Who writes the term papers our students buy?

That’s a question that gets answered here. He also includes his rationale for doing so at the end of the article; “They are being cheated by the schools that take tuition and give nothing in exchange.”

I am not sure how the students are being cheated by schools that ask them to write papers. And I am not sure how he can say the school is cheating them. I think he may be cheating them, but I don’t see any evidence that the school is cheating them. He certainly doesn’t supply any. I hope his argument papers he writes for $600 are better than this.

But it is interesting, especially what he says about his clients.

In broad strokes, there are three types of term paper clients. DUMB CLIENTS predominate. They should not be in college. They must buy model papers simply because they do not understand what a term paper is, much less anything going on in their assignments. I don’t believe that most of them even handed the papers in as their own, as it would have been obvious that they didn’t write them. Frequently I was asked to underline the thesis statement because locating it otherwise would have been too difficult. But that sort of thing was just average for the bottom of the barrel student-client. To really understand how low the standards are these days, we must lift up the barrel and see what squirms beneath. One time, I got an e-mail from the broker with some last-minute instructions for a term paper — “I told her that it is up to the writer whether or not he includes this because it was sent to me at the last minute.
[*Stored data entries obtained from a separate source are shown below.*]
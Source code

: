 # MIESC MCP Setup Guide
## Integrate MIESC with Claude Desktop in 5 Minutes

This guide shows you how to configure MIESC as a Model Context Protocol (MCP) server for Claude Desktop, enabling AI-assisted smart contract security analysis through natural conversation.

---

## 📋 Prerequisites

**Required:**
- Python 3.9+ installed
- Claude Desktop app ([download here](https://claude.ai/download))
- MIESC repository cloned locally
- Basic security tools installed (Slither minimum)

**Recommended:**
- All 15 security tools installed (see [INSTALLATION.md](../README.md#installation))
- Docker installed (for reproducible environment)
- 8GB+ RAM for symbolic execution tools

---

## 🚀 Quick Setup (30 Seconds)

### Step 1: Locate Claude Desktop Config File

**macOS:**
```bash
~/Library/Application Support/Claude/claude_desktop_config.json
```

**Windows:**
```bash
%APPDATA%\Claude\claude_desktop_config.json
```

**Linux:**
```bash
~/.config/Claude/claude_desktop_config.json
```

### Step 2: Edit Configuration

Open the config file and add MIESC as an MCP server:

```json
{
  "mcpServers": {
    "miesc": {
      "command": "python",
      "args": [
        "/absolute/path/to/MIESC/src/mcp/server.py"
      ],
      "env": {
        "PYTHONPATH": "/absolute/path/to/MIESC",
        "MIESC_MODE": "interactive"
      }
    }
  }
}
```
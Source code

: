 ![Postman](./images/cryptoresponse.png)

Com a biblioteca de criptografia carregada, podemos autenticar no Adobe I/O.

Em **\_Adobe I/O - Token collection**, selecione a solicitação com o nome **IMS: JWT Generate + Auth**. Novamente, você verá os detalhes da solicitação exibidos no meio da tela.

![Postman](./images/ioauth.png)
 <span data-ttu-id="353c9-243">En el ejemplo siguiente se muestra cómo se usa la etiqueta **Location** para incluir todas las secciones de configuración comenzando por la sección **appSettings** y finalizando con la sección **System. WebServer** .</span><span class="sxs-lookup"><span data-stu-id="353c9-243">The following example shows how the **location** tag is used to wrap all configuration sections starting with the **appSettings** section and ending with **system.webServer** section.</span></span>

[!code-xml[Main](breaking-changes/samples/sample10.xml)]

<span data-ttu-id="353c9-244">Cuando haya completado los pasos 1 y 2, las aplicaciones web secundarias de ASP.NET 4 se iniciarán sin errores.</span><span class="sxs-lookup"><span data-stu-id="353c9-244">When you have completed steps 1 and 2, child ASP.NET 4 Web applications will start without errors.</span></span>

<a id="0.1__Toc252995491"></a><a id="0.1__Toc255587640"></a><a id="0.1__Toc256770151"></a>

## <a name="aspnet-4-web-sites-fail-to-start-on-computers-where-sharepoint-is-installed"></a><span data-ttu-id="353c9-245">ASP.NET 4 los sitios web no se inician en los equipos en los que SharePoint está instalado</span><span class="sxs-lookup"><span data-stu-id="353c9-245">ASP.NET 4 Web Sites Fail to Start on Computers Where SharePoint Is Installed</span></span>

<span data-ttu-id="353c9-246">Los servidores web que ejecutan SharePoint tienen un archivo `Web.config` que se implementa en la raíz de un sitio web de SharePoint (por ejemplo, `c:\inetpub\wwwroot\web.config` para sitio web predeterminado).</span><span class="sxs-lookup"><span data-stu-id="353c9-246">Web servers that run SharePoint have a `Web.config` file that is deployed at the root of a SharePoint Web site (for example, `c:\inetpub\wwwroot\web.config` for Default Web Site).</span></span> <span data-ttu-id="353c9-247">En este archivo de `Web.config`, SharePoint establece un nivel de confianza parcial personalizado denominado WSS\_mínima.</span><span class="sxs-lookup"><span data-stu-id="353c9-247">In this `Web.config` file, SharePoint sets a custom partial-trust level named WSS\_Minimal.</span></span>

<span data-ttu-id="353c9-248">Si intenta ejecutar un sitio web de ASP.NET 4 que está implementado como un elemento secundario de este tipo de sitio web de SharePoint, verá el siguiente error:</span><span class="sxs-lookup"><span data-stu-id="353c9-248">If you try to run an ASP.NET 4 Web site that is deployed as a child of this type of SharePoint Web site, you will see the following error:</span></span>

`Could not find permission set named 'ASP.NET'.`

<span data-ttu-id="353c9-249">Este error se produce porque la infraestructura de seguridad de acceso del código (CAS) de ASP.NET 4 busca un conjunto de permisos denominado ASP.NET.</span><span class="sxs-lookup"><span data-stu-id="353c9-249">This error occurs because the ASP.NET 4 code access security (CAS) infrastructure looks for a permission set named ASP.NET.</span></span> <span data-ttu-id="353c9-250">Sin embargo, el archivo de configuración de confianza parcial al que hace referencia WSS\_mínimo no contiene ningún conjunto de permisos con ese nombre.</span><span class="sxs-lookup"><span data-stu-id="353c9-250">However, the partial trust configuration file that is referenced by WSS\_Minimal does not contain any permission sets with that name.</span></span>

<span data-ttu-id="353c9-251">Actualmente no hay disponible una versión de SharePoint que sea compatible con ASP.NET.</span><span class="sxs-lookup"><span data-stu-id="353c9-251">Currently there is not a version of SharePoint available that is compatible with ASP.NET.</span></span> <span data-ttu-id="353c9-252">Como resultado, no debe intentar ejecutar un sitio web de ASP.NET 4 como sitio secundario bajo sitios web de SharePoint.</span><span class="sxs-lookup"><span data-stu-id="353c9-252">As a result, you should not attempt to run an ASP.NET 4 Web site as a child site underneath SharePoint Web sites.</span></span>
So if you can take a look at this, that is fine, if not I understand.” The last-minute addition was to produce a section called “BODY OF PAPER” (capitals sic). I was also asked to underline this section so that the client could identify it. Of course, I underlined everything but the first and last paragraphs of the three-page paper.

More than once the phone rang at midnight and the broker had an assignment. Six pages by 6 a.m. — the kid needs three hours to rewrite and hand in the paper by 9 or he won’t graduate. “Cool,” I’d say. “A hundred bucks a page.” I’d get it, too, and when I didn’t get it, I slept well anyway. Even DUMB CLIENTS could figure out that they’d be better off spending $600 on the model paper instead of $2,500 to repeat a course.

He goes into how hard others find it to do after this section ends. It is enlightening reading.

If I don’t find a full-time position, maybe I could do this to pay for my son’s college? (Er, maybe not. But wouldn’t it be fascinating to be handed my own writing on an assignment.)